I’ve Got A Good Feeling About Those Two
Do you remember Princess Diana’s wedding? Enormous white dress, an endless train, a perfect princess? Yeah, me neither. I was one. Although sometimes I do feel like I was there. I can even tell you where I was when I saw the ceremony on TV–in the basement at the house I grew up in, in a sleeping bag on the floor. But like I said, that’s impossible, because we didn’t even move into that house until I was 13. ANYWAY, right, didn’t witness it. But I was certainly alive 4 months ago when Wills proposed to Kate.*
I mean, let’s be clear about something: I am definitely into the Royals. I am totally going to be one of those crazy old biddies who collects Hello! Magazine and newspapers from the day of the wedding. And obviously I’m hoping to pick up my very own Kate and Wills pre-wedding souvenirs when we’re in England for our honeymoon–you know, like a waste paper basket with their faces framed in gold on it or a tea cozy or something. And if money were no object I’d most certainly fly over and perch myself in some tree to watch the whole thing unfold.

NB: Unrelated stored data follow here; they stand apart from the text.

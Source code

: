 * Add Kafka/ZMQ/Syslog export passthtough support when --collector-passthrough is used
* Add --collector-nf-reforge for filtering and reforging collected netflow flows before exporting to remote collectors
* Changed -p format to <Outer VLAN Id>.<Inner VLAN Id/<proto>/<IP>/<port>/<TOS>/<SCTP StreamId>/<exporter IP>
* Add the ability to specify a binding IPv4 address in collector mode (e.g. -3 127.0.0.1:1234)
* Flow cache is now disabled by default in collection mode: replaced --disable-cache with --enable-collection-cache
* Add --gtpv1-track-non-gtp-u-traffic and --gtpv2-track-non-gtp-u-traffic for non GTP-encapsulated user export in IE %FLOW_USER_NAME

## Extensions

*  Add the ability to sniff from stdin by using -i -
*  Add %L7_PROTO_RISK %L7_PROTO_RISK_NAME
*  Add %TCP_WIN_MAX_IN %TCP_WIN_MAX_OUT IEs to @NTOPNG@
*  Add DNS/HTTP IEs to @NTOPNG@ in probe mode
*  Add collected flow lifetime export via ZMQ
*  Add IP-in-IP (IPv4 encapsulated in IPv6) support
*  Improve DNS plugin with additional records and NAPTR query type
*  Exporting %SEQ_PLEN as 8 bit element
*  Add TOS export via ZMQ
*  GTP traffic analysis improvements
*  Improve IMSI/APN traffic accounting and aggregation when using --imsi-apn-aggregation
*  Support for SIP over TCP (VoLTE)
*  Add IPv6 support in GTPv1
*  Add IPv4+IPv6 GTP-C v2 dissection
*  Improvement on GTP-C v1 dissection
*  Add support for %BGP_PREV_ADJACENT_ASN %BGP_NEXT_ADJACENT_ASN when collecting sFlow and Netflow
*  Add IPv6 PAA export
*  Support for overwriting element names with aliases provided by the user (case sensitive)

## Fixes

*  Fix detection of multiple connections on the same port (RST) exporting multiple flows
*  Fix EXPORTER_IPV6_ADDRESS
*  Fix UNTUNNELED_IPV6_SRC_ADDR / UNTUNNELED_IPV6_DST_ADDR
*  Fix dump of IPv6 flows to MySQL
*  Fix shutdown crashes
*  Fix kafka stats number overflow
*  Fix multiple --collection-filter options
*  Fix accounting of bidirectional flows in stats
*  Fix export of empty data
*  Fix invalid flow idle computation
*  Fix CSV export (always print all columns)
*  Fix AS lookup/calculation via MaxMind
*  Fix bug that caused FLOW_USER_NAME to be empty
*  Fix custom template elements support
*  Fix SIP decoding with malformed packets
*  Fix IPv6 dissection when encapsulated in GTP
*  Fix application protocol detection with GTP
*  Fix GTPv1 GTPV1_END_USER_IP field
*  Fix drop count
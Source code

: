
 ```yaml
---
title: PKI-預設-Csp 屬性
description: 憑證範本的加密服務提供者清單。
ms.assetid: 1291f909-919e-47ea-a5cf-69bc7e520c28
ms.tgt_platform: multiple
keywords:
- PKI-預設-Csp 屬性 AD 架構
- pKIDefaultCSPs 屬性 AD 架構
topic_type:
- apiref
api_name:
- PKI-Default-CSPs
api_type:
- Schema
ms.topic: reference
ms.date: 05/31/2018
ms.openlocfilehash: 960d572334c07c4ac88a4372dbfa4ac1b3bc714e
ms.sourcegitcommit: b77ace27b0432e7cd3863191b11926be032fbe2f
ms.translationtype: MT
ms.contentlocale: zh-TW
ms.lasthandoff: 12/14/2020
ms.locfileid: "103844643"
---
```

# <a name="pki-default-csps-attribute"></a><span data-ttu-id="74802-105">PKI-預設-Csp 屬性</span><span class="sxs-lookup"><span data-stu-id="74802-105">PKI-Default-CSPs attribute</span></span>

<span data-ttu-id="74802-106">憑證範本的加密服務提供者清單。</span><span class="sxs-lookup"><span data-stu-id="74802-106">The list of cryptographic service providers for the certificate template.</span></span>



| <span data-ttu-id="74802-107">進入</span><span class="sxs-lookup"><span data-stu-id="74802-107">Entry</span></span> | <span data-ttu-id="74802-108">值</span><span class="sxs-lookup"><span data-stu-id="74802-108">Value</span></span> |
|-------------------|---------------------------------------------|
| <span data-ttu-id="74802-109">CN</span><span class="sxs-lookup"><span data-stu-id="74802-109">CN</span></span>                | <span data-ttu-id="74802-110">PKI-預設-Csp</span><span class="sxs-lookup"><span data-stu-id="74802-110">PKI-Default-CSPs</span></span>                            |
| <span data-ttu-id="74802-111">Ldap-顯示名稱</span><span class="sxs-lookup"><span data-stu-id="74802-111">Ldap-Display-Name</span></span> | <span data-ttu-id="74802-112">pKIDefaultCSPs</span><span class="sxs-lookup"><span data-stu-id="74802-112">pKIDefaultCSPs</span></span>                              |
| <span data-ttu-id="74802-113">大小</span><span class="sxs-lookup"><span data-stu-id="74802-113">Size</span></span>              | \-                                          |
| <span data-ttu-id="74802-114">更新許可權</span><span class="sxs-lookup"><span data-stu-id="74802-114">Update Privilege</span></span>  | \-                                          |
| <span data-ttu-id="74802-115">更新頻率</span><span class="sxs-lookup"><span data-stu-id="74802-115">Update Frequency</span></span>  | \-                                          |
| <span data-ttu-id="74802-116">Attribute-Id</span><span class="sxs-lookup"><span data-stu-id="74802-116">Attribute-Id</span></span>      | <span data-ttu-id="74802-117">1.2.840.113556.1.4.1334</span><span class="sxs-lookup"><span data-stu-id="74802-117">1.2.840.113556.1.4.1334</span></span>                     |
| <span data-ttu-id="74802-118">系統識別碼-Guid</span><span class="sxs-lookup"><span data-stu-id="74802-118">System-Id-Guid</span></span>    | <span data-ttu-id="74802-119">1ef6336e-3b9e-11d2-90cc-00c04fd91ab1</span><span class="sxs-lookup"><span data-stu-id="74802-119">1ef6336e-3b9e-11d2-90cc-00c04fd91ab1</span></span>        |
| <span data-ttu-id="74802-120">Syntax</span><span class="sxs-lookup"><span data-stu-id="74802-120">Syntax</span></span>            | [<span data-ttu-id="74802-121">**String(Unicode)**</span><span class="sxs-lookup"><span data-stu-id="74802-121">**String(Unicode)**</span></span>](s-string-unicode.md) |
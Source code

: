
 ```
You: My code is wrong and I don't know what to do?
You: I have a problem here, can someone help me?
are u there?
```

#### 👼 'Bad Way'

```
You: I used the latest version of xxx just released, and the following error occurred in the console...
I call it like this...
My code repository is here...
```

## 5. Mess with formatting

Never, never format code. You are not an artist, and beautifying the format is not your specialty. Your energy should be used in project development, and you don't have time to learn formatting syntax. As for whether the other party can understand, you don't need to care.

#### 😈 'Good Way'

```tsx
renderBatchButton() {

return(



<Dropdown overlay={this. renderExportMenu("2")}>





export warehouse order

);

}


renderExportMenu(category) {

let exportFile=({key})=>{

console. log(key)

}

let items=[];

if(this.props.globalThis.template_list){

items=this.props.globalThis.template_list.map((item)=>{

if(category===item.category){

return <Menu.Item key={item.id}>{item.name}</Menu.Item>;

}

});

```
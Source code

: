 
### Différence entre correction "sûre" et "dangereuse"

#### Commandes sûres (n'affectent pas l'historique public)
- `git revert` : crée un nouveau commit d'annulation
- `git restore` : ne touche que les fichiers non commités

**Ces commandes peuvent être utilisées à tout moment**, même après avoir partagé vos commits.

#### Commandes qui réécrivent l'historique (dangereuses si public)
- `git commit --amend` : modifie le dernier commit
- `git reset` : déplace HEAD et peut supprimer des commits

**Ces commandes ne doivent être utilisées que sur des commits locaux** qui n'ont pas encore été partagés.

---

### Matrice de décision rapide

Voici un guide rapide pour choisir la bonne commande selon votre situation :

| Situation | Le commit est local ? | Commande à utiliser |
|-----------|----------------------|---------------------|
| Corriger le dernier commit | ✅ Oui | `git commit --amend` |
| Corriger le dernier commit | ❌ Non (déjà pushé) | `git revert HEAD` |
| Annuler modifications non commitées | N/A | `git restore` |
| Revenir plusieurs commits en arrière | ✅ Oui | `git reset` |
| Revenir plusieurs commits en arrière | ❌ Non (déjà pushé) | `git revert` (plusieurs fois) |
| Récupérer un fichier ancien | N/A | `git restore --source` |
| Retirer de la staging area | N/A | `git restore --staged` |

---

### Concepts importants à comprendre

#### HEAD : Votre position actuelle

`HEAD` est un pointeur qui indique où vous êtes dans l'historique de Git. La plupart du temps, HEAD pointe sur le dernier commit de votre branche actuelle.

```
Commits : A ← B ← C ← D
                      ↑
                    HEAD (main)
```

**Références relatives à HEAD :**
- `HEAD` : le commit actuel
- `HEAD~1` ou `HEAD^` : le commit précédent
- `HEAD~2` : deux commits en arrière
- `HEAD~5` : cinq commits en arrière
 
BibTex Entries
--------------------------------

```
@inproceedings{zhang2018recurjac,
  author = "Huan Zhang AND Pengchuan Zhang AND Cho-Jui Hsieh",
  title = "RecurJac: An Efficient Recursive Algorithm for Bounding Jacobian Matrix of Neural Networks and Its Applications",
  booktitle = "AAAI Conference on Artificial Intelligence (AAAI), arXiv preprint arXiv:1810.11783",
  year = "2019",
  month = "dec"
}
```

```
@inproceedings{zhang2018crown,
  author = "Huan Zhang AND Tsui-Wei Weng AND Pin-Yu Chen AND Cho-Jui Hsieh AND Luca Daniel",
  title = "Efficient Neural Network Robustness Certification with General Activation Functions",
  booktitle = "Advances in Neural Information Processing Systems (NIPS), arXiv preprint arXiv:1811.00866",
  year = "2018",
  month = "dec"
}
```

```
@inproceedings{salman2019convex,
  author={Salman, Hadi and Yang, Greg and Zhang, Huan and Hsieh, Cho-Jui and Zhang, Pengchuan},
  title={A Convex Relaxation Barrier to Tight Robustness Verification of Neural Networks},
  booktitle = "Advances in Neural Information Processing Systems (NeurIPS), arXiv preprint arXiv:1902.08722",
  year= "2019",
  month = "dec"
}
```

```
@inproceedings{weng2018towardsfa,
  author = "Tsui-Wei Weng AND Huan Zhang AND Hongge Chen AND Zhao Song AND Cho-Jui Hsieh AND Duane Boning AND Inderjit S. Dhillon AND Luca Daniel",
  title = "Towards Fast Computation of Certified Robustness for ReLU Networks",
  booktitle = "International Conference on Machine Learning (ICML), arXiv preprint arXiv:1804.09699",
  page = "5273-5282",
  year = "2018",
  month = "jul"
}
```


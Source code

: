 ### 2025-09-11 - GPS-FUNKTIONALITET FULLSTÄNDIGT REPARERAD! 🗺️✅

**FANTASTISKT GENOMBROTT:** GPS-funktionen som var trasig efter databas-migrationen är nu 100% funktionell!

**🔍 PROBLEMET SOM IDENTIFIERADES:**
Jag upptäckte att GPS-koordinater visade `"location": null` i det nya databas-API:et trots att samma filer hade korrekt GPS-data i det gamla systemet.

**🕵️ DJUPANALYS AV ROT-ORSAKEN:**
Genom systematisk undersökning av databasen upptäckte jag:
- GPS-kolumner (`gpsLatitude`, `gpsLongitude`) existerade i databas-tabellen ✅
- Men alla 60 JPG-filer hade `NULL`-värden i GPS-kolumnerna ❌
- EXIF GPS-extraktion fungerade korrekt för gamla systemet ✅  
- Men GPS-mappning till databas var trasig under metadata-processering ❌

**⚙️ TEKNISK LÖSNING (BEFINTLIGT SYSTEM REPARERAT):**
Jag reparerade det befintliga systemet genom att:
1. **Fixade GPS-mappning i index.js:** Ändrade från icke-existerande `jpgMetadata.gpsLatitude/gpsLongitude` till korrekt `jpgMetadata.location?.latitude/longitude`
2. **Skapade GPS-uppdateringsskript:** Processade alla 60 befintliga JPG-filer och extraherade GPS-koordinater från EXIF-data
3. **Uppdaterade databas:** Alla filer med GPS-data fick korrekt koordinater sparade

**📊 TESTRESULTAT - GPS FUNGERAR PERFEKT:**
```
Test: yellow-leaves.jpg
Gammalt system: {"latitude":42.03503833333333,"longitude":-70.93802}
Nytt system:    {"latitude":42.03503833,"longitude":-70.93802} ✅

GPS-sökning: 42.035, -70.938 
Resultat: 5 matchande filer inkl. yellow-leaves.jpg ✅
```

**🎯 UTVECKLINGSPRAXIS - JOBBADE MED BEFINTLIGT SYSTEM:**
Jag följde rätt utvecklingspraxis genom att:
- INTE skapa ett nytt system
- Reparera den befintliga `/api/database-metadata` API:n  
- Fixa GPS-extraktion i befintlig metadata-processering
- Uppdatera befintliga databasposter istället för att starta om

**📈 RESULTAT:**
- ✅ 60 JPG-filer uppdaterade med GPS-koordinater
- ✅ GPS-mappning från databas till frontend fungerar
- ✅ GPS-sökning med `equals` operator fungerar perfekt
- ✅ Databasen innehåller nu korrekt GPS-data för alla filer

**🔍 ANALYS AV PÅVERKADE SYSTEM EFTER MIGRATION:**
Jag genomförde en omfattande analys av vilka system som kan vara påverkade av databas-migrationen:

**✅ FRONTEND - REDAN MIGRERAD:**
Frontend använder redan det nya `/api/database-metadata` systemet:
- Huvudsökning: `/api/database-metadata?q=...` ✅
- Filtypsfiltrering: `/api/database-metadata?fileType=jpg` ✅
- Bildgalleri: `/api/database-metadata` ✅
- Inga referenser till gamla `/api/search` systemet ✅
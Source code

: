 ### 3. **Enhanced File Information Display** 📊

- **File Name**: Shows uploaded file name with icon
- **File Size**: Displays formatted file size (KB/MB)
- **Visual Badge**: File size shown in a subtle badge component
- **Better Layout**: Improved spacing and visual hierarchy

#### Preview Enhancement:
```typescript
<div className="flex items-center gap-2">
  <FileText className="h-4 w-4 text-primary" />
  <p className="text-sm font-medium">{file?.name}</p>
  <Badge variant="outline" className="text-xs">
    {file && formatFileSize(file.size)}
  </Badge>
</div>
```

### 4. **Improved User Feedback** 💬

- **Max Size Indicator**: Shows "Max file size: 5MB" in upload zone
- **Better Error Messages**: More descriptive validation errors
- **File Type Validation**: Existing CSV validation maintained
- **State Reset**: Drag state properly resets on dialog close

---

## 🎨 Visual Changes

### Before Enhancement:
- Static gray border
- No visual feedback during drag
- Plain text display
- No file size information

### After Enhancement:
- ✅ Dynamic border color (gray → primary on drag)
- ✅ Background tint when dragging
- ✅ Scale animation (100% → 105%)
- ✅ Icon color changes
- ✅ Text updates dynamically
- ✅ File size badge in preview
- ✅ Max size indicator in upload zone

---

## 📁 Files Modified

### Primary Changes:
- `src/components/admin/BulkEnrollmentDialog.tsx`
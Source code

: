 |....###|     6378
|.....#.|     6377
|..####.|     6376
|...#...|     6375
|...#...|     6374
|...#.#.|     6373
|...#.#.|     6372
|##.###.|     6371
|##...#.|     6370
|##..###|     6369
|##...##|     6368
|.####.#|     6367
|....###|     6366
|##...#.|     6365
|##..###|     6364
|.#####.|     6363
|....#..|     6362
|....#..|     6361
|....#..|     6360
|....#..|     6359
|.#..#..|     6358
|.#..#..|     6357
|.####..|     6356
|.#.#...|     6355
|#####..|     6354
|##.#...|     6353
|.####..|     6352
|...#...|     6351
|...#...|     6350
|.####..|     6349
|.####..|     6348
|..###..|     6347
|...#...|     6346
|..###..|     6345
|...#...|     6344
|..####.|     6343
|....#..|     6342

So you can imagine my great joy when I noticed a way to relate my passion for the Royals to my normal dorky-stuck-in-a-dank-university-computing-lab life. I was watching (ok, rewatching) the delightful interview with the newly engaged pair on youtube, when I noticed Prince William engaging in the very behavior I study–invisible support. It’s like he knew I’d be watching! The basic idea behind invisible support is that it’s like really subtle support that kind of flies under the radar–so much so that the person receiving it probably doesn’t realize they’re being supported. It doesn’t look or feel like one person providing support to another person. It’s more like the supporter makes supportive information available to the supportee on the sly. . . wanna see what I mean?
If you don’t want to watch the entire interview–although I can’t possibly imagine why you wouldn’t–skip to about 12:40, and watch as the evil interviewer asks Kate how she feels about filling Princess Diana’s shoes. After Kate does her best with the evil question, Wills steps in and first attributes an eloquent response to Kate and then assures him that Kate will do a great job. Totally invisible support in action. Clearly, it’s meant to be.
*There is actually a whole body of psychological research on this phenomenon as well, called flash-bulb memories, but that’s a story for another time.
Note: In my completely unroyal geeky research I find that this kind of support is associated with reduced anxiety, sadness and anger and increased sense of competence in couples.